[FEA] Add multi-groups version of the DBSCAN #5412

georgeliu95 · 2023-05-10T08:53:12Z

This draft PR is for the discussion on implementation details.

Merge latest commits from rapidsai/cuml: branch-23.06

rapids-bot · 2023-05-10T08:53:16Z

Pull requests from external contributors require approval from a rapidsai organization member with write or admin permissions before CI can begin.

cjnolet · 2023-05-22T17:01:52Z

Hi @georgeliu95, thanks for contributing this feature. Can you please provide benchmarks to demonstrate the performance of this design compared to the existing dbscan implementation?

There's a lot of code in this PR taken and modified from the building blocks in RAFT and I'd like to keep the algorithms in cuml based on the reusable building blocks that have been centralized in RAFT. I think after benchmarks, a next step would be consolidating these back into RAFT. I'm also fine exposing these as multi-group building blocks if it makes sense.

Another note- we should prefer using raft::linalg::map_offset over thrust::for_each. We centralize these operations behind RAFT APIs so we have more control over future changes and optimizations.

`raft::linalg::map_offset`

georgeliu95 · 2023-06-01T06:32:46Z

Thank you very much for your help and useful advice! @cjnolet
I just add the benchmark for multi-group DBSCAN and using raft::linalg::map / raft::linalg::map_offset instead of thrust::for_each as you suggested.
And if directly run this benchmark with cosine metric, there will be some difference compared to the baseline due to #5360.

tfeher

Thanks @georgeliu95 for this work!
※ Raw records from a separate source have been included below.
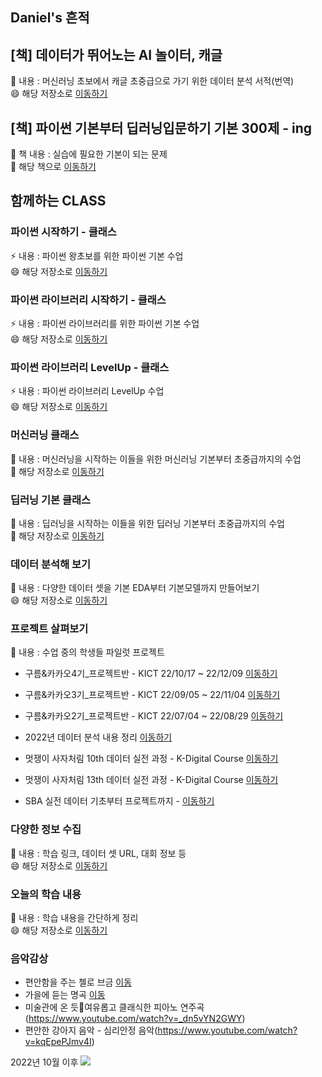 ## Daniel's 흔적

## [책] 데이터가 뛰어노는 AI 놀이터, 캐글
🌱 내용 : 머신러닝 초보에서 캐글 초중급으로 가기 위한 데이터 분석 서적(번역)<br>
😄 해당 저장소로 [이동하기](https://github.com/LDJWJ/kagglebook)  

## [책] 파이썬 기본부터 딥러닝입문하기 기본 300제 - ing
:gift: 책 내용 : 실습에 필요한 기본이 되는 문제 <br>
:tada: 해당 책으로 [이동하기](https://wikidocs.net/book/7991)

## 함께하는 CLASS 
### 파이썬 시작하기 - 클래스
⚡ 내용 : 파이썬 왕초보를 위한 파이썬 기본 수업 <br>
😄 해당 저장소로 [이동하기](https://github.com/LDJWJ/CLASS_PYTHON_START) 

### 파이썬 라이브러리 시작하기 - 클래스
⚡ 내용 : 파이썬 라이브러리를 위한 파이썬 기본 수업 <br>
😄 해당 저장소로 [이동하기](https://github.com/LDJWJ/CLASS_PY_LIB_START) 

### 파이썬 라이브러리 LevelUp - 클래스
⚡ 내용 : 파이썬 라이브러리 LevelUp 수업 <br>
😄 해당 저장소로 [이동하기](https://github.com/LDJWJ/CLASS_PY_LIB_LEVELUP) 

### 머신러닝 클래스
🔭 내용 : 머신러닝을 시작하는 이들을 위한 머신러닝 기본부터 초중급까지의 수업 <br>
🤔 해당 저장소로 [이동하기](https://github.com/LDJWJ/ML_Basic_Class)  

### 딥러닝 기본 클래스
🔭 내용 : 딥러닝을 시작하는 이들을 위한 딥러닝 기본부터 초중급까지의 수업 <br>
🤔 해당 저장소로 [이동하기](https://github.com/LDJWJ/DL_Basic)  

### 데이터 분석해 보기
🌱 내용 : 다양한 데이터 셋을 기본 EDA부터 기본모델까지 만들어보기 <br>
😄 해당 저장소로 [이동하기](https://github.com/LDJWJ/dataAnalysis)  

### 프로젝트 살펴보기 
🌱 내용 : 수업 중의 학생들 파일럿 프로젝트 <br>
 * 구름&카카오4기_프로젝트반 - KICT 22/10/17 ~ 22/12/09 [이동하기](https://github.com/LDJWJ/Goorm_4_DataCourse)
 * 구름&카카오3기_프로젝트반 - KICT 22/09/05 ~ 22/11/04 [이동하기](https://github.com/LDJWJ/Goorm_3rd_DataCourse) 
 * 구름&카카오2기_프로젝트반 - KICT 22/07/04 ~ 22/08/29 [이동하기](https://github.com/LDJWJ/Goorm_2nd_DataCourse)  
 * 2022년 데이터 분석 내용 정리 [이동하기](https://github.com/LDJWJ/MyDataAnalysis_2022)
 

 * 멋쟁이 사자처림 10th 데이터 실전 과정 - K-Digital Course [이동하기](https://github.com/LDJWJ/LikeLion_10th_DataCourse) 
 * 멋쟁이 사자처림 13th 데이터 실전 과정 - K-Digital Course [이동하기](https://github.com/LDJWJ/LikeLion_13th_DataCourse) 
 * SBA 실전 데이터 기초부터 프로젝트까지 - [이동하기](https://github.com/LDJWJ/00_SBA01_BigData) 

### 다양한 정보 수집 
🌱 내용 : 학습 링크, 데이터 셋 URL, 대회 정보 등 <br>
😄 해당 저장소로 [이동하기](https://github.com/LDJWJ/UPGRADE) 

### 오늘의 학습 내용 
🌱 내용 : 학습 내용을 간단하게 정리 <br>
😄 해당 저장소로 [이동하기](https://github.com/LDJWJ/Today_Schedule) 

### 음악감상
 * 편안함을 주는 첼로 브금 [이동](https://www.youtube.com/watch?v=E4WWYyS3rXQ)
 * 가을에 듣는 명곡 [이동](https://www.youtube.com/watch?v=OA4xWoZ6Ygo)
 * 미술관에 온 듯🎻여유롭고 클래식한 피아노 연주곡(https://www.youtube.com/watch?v=_dn5vYN2GWY)
 * 편안한 강아지 음악 - 심리안정 음악(https://www.youtube.com/watch?v=kqEpePJmv4I)

<!--
**LDJWJ/LDJWJ** is a ✨ _special_ ✨ repository because its `README.md` (this file) appears on your GitHub profile.

Here are some ideas to get you started:

- 🔭 I’m currently working on ...
- 🌱 I’m currently learning ...
- 👯 I’m looking to collaborate on ...
- 🤔 I’m looking for help with ...
- 💬 Ask me about ...
- 📫 How to reach me: ...
- 😄 Pronouns: ...
- ⚡ Fun fact: ...
-->

2022년 10월 이후 <a href="https://hits.seeyoufarm.com"><img src="https://hits.seeyoufarm.com/api/count/incr/badge.svg?url=https%3A%2F%2Fgithub.com%2FLDJWJ%2F&count_bg=%2379C83D&title_bg=%23555555&icon=&icon_color=%23E7E7E7&title=hits&edge_flat=false"/></a>
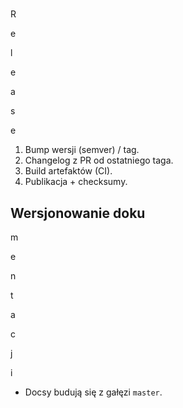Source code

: #

R

e

l

e

a

s

e

1. Bump wersji (semver) / tag.
2. Changelog z PR od ostatniego taga.
3. Build artefaktów (CI).
4. Publikacja + checksumy.

## Wersjonowanie doku

m

e

n

t

a

c

j

i

- Docsy budują się z gałęzi `master`.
It is great to have an efficient implementation for performing a batch of smaller independent DBSCAN clustering!

I see that you arranged the new implementation to have a similar code structure as the existing DBSCAN code in cuML, thank you for this effort! I still think that we can sacrifice some of this similarity to simplify the code, and I have left a few comments along this line.
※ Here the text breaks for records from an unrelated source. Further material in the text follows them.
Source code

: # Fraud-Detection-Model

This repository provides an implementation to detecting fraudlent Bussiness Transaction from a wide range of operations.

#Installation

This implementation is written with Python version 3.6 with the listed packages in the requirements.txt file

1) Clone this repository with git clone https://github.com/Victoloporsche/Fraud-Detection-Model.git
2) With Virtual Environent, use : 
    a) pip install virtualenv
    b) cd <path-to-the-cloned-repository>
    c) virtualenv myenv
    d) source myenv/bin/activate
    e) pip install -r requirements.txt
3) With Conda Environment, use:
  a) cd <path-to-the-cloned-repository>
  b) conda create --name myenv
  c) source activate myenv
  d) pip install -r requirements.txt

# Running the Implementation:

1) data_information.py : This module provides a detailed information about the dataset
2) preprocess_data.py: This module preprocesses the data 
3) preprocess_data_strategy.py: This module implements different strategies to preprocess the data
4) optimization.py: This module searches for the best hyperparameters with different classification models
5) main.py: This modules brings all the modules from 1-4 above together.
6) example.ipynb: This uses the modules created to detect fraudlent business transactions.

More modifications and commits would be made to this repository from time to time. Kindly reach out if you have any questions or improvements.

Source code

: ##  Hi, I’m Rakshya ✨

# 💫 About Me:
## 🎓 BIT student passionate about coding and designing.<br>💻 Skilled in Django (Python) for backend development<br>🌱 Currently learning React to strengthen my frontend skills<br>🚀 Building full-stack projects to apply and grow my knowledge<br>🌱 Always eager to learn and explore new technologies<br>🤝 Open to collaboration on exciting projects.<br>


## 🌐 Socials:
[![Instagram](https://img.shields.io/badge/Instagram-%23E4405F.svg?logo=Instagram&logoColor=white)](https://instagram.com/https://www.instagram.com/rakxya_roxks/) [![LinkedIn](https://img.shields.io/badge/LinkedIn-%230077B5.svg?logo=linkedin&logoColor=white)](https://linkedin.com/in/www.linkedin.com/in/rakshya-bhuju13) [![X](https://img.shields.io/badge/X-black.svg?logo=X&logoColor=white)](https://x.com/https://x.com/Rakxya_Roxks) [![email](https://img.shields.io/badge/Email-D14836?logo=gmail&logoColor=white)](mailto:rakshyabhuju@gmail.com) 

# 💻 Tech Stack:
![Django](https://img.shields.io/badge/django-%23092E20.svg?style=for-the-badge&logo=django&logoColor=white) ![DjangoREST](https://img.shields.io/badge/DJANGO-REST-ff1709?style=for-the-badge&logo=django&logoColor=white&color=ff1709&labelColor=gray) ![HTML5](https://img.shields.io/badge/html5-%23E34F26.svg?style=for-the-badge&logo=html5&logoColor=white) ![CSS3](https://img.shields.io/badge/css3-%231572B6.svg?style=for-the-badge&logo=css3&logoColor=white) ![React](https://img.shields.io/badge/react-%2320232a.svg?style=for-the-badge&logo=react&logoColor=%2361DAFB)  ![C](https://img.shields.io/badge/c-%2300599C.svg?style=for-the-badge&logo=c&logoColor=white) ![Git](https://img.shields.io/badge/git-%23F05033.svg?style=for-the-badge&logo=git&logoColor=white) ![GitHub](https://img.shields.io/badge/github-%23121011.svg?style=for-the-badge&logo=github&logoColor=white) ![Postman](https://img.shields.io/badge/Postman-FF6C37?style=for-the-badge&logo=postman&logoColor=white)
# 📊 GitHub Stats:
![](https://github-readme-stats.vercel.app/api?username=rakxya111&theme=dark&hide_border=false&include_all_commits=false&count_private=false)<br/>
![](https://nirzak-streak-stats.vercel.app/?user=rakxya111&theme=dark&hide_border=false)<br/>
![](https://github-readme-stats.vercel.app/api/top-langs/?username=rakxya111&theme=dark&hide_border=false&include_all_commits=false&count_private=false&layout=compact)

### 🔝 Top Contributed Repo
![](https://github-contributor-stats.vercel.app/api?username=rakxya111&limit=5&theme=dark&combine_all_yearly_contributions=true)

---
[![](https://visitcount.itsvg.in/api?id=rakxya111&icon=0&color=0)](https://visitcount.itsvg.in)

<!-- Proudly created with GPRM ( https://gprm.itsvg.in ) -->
The main issue, as @cjnolet has already mentioned, is consolidating the computational primitives in raft (epsilon neighborhood, coalesced reduction, adj_to_csr). It is clear that we need a modified version of these primitives for the multi group case, but there is a large overlap between the existing single group version and the proposed multi-group variants. The goal is to reduce code duplication and improve maintainability of the code. These changes could be done in separate smaller PRs for raft.
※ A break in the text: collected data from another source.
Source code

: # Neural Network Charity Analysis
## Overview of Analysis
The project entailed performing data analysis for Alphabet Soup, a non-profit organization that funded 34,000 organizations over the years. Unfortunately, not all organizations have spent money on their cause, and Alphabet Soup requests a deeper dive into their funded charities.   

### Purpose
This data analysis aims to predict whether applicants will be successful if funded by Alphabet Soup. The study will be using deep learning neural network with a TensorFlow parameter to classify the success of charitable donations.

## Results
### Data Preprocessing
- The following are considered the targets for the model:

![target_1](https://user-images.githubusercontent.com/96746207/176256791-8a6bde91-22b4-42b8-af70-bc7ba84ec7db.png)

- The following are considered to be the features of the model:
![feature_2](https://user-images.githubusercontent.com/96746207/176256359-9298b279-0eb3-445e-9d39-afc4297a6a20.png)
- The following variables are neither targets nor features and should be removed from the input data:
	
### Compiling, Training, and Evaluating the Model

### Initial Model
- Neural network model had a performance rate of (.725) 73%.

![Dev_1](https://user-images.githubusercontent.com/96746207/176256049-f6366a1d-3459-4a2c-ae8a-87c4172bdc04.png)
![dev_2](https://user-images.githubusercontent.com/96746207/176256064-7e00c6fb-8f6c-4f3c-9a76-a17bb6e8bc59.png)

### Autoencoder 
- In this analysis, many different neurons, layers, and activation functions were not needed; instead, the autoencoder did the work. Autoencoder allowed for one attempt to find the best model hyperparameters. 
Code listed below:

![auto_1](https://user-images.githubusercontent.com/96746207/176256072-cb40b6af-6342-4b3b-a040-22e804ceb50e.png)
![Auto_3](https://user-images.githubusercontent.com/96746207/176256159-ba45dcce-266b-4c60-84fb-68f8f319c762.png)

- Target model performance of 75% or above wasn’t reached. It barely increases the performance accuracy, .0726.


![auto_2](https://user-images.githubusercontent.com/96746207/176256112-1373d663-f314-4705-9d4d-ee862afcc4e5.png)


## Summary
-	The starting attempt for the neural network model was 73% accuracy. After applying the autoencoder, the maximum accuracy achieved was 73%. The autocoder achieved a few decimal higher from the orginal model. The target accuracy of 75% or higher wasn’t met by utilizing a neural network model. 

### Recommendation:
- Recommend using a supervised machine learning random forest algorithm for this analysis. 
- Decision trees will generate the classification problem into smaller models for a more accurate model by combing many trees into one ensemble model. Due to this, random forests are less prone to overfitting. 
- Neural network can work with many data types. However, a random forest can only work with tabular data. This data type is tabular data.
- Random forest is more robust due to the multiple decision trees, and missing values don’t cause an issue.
Apart from these issues, the implementation looks good overall, and I am excited to have this feature added to cuML!

cpp/examples/dbscan/mgrp_dbscan_example.cpp

cpp/include/cuml/cluster/dbscan.hpp

tfeher · 2023-05-22T20:23:52Z

cpp/include/cuml/cluster/dbscan.hpp

+ * @param[in] custom_workspace workspace buffer provided by user
+ * @param[in] custom_workspace_size required size of workspace buffer provided by user


Do we need extra workspace arg, as opposed to using a pooling allocator (like below), and keeping allocations inside? I am not opposed to the current API, just curious if we could simplify it without loosing perf.

rmm::mr::pool_memory_resource<rmm::mr::device_memory_resource> mr(rmm::mr::get_current_device_resource(), 1<<30); rmm::mr::set_current_device_resource(&mr); ML::Dbscan::fit(...)

cpp/include/cuml/cluster/dbscan_api.h

tfeher · 2023-05-22T20:58:49Z

cpp/src/dbscan/dbscan.cuh

@@ -207,5 +211,223 @@ void dbscanFitImpl(const raft::handle_t& handle,
                              metric);
 }

+template <typename Index_ = int>


Please add a docstring.

tfeher · 2023-06-01T22:17:28Z

cpp/src/dbscan/multigroups/mgrp_accessor.cuh

+                                  this->n_groups * sizeof(Index_t),
+                                  cudaMemcpyDeviceToDevice,
+                                  stream));
+    h_adj_group_offset = new std::size_t[this->n_groups];


It is recommended to manage the lifetime of such allocation with a vector object, e.g.:

Suggested change

h_adj_group_offset = new std::size_t[this->n_groups];

h_adj_group_offset = raft::make_host_vector<size_t>(this->n_groups);

cpp/src/dbscan/multigroups/mgrp_adjgraph.cuh

tfeher · 2023-06-01T22:40:09Z

cpp/src/dbscan/multigroups/mgrp_csr.cuh

+
+/**
+ * The implementation is based on
+ * https://github.com/rapidsai/raft/blob/branch-23.06/cpp/include/raft/sparse/convert/detail/adj_to_csr.cuh


Ideally the changes here should be added to raft to minimize code duplication.

tfeher · 2023-06-01T22:48:58Z

cpp/examples/dbscan/mgrp_dbscan_benchmark.cpp

We should refactoring this into a gbench, and adding it to https://github.com/rapidsai/cuml/blob/branch-23.06/cpp/bench/sg/dbscan.cu

tfeher

Thanks @georgeliu95 for this work! It is great to have an efficient implementation for performing a batch of smaller independent DBSCAN clustering!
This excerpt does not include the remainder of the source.